=== DATA PROVIDED ===

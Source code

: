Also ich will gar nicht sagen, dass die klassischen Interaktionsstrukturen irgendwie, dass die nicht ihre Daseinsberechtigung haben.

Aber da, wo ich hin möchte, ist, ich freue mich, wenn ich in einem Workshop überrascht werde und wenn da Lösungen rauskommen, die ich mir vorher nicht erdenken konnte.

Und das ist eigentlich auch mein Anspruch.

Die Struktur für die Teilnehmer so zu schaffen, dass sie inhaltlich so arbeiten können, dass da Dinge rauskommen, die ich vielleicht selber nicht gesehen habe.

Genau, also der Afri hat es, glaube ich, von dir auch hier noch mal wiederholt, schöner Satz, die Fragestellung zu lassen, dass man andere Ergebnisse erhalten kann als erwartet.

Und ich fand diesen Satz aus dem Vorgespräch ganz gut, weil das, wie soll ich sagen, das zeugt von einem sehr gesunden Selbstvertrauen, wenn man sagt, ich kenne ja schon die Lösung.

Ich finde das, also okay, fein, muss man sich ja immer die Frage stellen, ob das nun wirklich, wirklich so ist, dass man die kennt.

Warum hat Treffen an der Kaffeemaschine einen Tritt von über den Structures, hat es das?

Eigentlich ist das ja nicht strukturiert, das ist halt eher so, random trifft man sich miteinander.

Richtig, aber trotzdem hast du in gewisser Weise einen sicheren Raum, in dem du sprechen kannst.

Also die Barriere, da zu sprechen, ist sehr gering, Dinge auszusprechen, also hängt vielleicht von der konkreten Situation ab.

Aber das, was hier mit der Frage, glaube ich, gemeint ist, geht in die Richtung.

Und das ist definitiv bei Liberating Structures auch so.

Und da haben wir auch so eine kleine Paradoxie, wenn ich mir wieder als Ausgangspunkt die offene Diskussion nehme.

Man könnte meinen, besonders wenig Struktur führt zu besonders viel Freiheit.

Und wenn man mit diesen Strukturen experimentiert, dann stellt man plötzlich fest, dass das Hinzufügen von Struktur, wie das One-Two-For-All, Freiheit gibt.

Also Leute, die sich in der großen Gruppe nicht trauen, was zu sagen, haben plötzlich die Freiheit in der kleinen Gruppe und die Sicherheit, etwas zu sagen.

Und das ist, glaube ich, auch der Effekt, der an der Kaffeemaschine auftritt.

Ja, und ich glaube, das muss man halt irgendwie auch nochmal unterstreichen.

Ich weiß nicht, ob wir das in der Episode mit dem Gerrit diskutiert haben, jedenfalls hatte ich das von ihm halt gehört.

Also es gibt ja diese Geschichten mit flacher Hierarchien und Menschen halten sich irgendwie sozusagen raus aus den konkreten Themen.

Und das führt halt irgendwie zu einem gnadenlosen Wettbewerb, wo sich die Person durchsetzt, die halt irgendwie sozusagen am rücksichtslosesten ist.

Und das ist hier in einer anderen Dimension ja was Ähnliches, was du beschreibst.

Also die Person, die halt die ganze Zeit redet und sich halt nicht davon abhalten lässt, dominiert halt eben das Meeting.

===

• _EXERCISE GOAL_
Here the job is to output the lines from the start of the material through the line with "Und da haben", inclusive, exactly and with nothing else.

• _ANSWER BOX_
Source code

:Also ich will gar nicht sagen, dass die klassischen Interaktionsstrukturen irgendwie, dass die nicht ihre Daseinsberechtigung haben.

Aber da, wo ich hin möchte, ist, ich freue mich, wenn ich in einem Workshop überrascht werde und wenn da Lösungen rauskommen, die ich mir vorher nicht erdenken konnte.

Und das ist eigentlich auch mein Anspruch.

Die Struktur für die Teilnehmer so zu schaffen, dass sie inhaltlich so arbeiten können, dass da Dinge rauskommen, die ich vielleicht selber nicht gesehen habe.

Genau, also der Afri hat es, glaube ich, von dir auch hier noch mal wiederholt, schöner Satz, die Fragestellung zu lassen, dass man andere Ergebnisse erhalten kann als erwartet.

Und ich fand diesen Satz aus dem Vorgespräch ganz gut, weil das, wie soll ich sagen, das zeugt von einem sehr gesunden Selbstvertrauen, wenn man sagt, ich kenne ja schon die Lösung.

Ich finde das, also okay, fein, muss man sich ja immer die Frage stellen, ob das nun wirklich, wirklich so ist, dass man die kennt.

Warum hat Treffen an der Kaffeemaschine einen Tritt von über den Structures, hat es das?

Eigentlich ist das ja nicht strukturiert, das ist halt eher so, random trifft man sich miteinander.

Richtig, aber trotzdem hast du in gewisser Weise einen sicheren Raum, in dem du sprechen kannst.

Also die Barriere, da zu sprechen, ist sehr gering, Dinge auszusprechen, also hängt vielleicht von der konkreten Situation ab.

Aber das, was hier mit der Frage, glaube ich, gemeint ist, geht in die Richtung.

Und das ist definitiv bei Liberating Structures auch so.

Und da haben wir auch so eine kleine Paradoxie, wenn ich mir wieder als Ausgangspunkt die offene Diskussion nehme.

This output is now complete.